The data must be returned exactly. No line may be left out.

*** Opening Records supplied ***

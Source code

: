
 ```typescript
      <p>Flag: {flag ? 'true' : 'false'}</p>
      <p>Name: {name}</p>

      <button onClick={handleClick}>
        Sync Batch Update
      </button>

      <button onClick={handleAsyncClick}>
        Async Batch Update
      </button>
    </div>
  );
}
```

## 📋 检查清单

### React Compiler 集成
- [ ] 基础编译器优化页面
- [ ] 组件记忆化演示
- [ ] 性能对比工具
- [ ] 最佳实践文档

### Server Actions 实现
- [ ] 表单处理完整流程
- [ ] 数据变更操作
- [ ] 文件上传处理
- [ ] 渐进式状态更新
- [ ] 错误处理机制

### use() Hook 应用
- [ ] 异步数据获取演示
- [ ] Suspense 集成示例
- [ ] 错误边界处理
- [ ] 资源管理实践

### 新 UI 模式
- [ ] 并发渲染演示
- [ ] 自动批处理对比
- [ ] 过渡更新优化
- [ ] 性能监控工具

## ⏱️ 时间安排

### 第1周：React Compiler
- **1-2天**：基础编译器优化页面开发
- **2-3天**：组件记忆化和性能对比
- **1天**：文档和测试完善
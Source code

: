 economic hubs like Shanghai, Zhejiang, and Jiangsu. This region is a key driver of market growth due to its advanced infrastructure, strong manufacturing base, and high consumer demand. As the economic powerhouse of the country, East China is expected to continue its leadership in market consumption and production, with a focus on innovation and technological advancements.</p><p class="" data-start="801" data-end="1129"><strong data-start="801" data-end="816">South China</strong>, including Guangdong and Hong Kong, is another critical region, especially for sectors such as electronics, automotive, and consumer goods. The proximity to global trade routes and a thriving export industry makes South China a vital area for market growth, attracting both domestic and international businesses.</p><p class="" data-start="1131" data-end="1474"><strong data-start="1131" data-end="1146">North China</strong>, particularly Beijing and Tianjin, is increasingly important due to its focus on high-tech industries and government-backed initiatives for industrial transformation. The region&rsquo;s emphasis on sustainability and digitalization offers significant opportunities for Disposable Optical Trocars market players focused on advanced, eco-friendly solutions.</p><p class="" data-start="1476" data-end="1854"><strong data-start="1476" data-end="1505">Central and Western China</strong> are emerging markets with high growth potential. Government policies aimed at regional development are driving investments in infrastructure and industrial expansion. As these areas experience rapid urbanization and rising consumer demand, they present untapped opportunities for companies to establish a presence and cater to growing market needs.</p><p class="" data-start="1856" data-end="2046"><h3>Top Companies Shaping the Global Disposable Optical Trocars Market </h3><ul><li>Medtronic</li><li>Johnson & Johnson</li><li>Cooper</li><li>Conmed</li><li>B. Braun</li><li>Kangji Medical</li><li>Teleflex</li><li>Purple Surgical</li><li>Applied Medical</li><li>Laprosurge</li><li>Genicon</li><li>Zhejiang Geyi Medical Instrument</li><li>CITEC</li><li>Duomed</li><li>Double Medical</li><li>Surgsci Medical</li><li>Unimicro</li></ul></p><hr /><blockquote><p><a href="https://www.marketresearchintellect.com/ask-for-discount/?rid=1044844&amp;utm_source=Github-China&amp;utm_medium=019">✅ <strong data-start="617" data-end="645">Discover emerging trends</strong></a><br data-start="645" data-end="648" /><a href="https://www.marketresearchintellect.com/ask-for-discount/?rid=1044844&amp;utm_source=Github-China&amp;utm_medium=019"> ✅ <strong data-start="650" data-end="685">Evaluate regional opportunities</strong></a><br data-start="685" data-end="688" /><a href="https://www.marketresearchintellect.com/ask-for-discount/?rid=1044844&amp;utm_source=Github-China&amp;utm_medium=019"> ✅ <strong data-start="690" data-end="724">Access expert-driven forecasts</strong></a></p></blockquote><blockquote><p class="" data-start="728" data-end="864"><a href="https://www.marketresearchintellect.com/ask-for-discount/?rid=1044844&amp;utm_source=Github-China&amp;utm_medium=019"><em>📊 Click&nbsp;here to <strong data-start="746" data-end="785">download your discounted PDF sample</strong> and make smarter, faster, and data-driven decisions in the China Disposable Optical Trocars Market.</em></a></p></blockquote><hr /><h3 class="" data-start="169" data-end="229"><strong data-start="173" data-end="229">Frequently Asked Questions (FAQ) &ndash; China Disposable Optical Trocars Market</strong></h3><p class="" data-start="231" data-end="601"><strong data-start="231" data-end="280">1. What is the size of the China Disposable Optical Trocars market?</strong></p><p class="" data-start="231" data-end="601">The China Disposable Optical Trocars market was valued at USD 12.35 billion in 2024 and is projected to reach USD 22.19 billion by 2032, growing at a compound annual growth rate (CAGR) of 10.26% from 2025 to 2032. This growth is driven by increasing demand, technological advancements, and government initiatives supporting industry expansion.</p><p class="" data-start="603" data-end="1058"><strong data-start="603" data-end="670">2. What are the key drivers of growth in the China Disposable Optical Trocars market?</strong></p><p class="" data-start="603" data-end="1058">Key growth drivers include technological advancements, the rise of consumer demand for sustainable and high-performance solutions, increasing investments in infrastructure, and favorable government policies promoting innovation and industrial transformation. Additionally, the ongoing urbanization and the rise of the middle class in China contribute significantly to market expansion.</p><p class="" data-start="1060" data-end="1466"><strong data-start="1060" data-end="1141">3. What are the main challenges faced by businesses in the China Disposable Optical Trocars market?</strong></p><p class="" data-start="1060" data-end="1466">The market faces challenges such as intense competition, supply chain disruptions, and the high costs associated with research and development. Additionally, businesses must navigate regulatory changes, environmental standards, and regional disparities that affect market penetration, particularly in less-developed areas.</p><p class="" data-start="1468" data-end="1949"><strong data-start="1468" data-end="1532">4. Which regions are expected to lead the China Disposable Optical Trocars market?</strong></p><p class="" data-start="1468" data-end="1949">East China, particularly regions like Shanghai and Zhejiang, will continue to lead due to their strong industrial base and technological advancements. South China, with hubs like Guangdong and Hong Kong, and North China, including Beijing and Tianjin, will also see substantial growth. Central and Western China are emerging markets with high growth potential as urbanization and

*** Closing Records supplied ***

Result for this exercise:
Source code

:
 ```typescript
      <p>Flag: {flag ? 'true' : 'false'}</p>
      <p>Name: {name}</p>

      <button onClick={handleClick}>
        Sync Batch Update
      </button>

      <button onClick={handleAsyncClick}>
        Async Batch Update
      </button>
    </div>
  );
}
```

## 📋 检查清单

### React Compiler 集成
- [ ] 基础编译器优化页面
- [ ] 组件记忆化演示
- [ ] 性能对比工具
- [ ] 最佳实践文档

### Server Actions 实现
- [ ] 表单处理完整流程
- [ ] 数据变更操作
- [ ] 文件上传处理
- [ ] 渐进式状态更新
- [ ] 错误处理机制

### use() Hook 应用
- [ ] 异步数据获取演示
- [ ] Suspense 集成示例
- [ ] 错误边界处理
- [ ] 资源管理实践

### 新 UI 模式
- [ ] 并发渲染演示
- [ ] 自动批处理对比
- [ ] 过渡更新优化
- [ ] 性能监控工具

## ⏱️ 时间安排

### 第1周：React Compiler
- **1-2天**：基础编译器优化页面开发
- **2-3天**：组件记忆化和性能对比
- **1天**：文档和测试完善
Source code

: economic hubs like Shanghai, Zhejiang, and Jiangsu. This region is a key driver of market growth due to its advanced infrastructure, strong manufacturing base, and high consumer demand. As the economic powerhouse of the country, East China is expected to continue its leadership in market consumption and production, with a focus on innovation and technological advancements.</p><p class="" data-start="801" data-end="1129"><strong data-start="801" data-end="816">South China</strong>, including Guangdong and Hong Kong, is another critical region, especially for sectors such as electronics, automotive, and consumer goods. The proximity to global trade routes and a thriving export industry makes South China a vital area for market growth, attracting both domestic and international businesses.</p><p class="" data-start="1131" data-end="1474"><strong data-start="1131" data-end="1146">North China</strong>, particularly Beijing and Tianjin, is increasingly important due to its focus on high-tech industries and government-backed initiatives for industrial transformation. The region&rsquo;s emphasis on sustainability and digitalization offers significant opportunities for Disposable Optical Trocars market players focused on advanced, eco-friendly solutions.</p><p class="" data-start="1476" data-end="1854"><strong data-start="1476" data-end="1505">Central and Western China</strong> are emerging markets with high growth potential. Government policies aimed at regional development are driving investments in infrastructure and industrial expansion. As these areas experience rapid urbanization and rising consumer demand, they present untapped opportunities for companies to establish a presence and cater to growing market needs.</p><p class="" data-start="1856" data-end="2046"><h3>Top Companies Shaping the Global Disposable Optical Trocars Market </h3><ul><li>Medtronic</li><li>Johnson & Johnson</li><li>Cooper</li><li>Conmed</li><li>B. Braun</li><li>Kangji Medical</li><li>Teleflex</li><li>Purple Surgical</li><li>Applied Medical</li><li>Laprosurge</li><li>Genicon</li><li>Zhejiang Geyi Medical Instrument</li><li>CITEC</li><li>Duomed</li><li>Double Medical</li><li>Surgsci Medical</li><li>Unimicro</li></ul></p><hr /><blockquote><p><a href="https://www.marketresearchintellect.com/ask-for-discount/?rid=1044844&amp;utm_source=Github-China&amp;utm_medium=019">✅ <strong data-start="617" data-end="645">Discover emerging trends</strong></a><br data-start="645" data-end="648" /><a href="https://www.marketresearchintellect.com/ask-for-discount/?rid=1044844&amp;utm_source=Github-China&amp;utm_medium=019"> ✅ <strong data-start="650" data-end="685">Evaluate regional opportunities</strong></a><br data-start="685" data-end="688" /><a href="https://www.marketresearchintellect.com/ask-for-discount/?rid=1044844&amp;utm_source=Github-China&amp;utm_medium=019"> ✅ <strong data-start="690" data-end="724">Access expert-driven forecasts</strong></a></p></blockquote><blockquote><p class="" data-start="728" data-end="864"><a href="https://www.marketresearchintellect.com/ask-for-discount/?rid=1044844&amp;utm_source=Github-China&amp;utm_medium=019"><em>📊 Click&nbsp;here to <strong data-start="746" data-end="785">download your discounted PDF sample</strong> and make smarter, faster, and data-driven decisions in the China Disposable Optical Trocars Market.</em></a></p></blockquote><hr /><h3 class="" data-start="169" data-end="229"><strong data-start="173" data-end="229">Frequently Asked Questions (FAQ) &ndash; China Disposable Optical Trocars Market</strong></h3><p class="" data-start="231" data-end="601"><strong data-start="231" data-end="280">1. What is the size of the China Disposable Optical Trocars market?</strong></p><p class="" data-start="231" data-end="601">The China Disposable Optical Trocars market was valued at USD 12.35 billion in 2024 and is projected to reach USD 22.19 billion by 2032, growing at a compound annual growth rate (CAGR) of 10.26% from 2025 to 2032. This growth is driven by increasing demand, technological advancements, and government initiatives supporting industry expansion.</p><p class="" data-start="603" data-end="1058"><strong data-start="603" data-end="670">2. What are the key drivers of growth in the China Disposable Optical Trocars market?</strong></p><p class="" data-start="603" data-end="1058">Key growth drivers include technological advancements, the rise of consumer demand for sustainable and high-performance solutions, increasing investments in infrastructure, and favorable government policies promoting innovation and industrial transformation. Additionally, the ongoing urbanization and the rise of the middle class in China contribute significantly to market expansion.</p><p class="" data-start="1060" data-end="1466"><strong data-start="1060" data-end="1141">3. What are the main challenges faced by businesses in the China Disposable Optical Trocars market?</strong></p><p class="" data-start="1060" data-end="1466">The market faces challenges such as intense competition, supply chain disruptions, and the high costs associated with research and development. Additionally, businesses must navigate regulatory changes, environmental standards, and regional disparities that affect market penetration, particularly in less-developed areas.</p><p class="" data-start="1468" data-end="1949"><strong data-start="1468" data-end="1532">4. Which regions are expected to lead the China Disposable Optical Trocars market?</strong></p><p class="" data-start="1468" data-end="1949">East China, particularly regions like Shanghai and Zhejiang, will continue to lead due to their strong industrial base and technological advancements. South China, with hubs like Guangdong and Hong Kong, and North China, including Beijing and Tianjin, will also see substantial growth. Central and Western China are emerging markets with high growth potential as urbanization and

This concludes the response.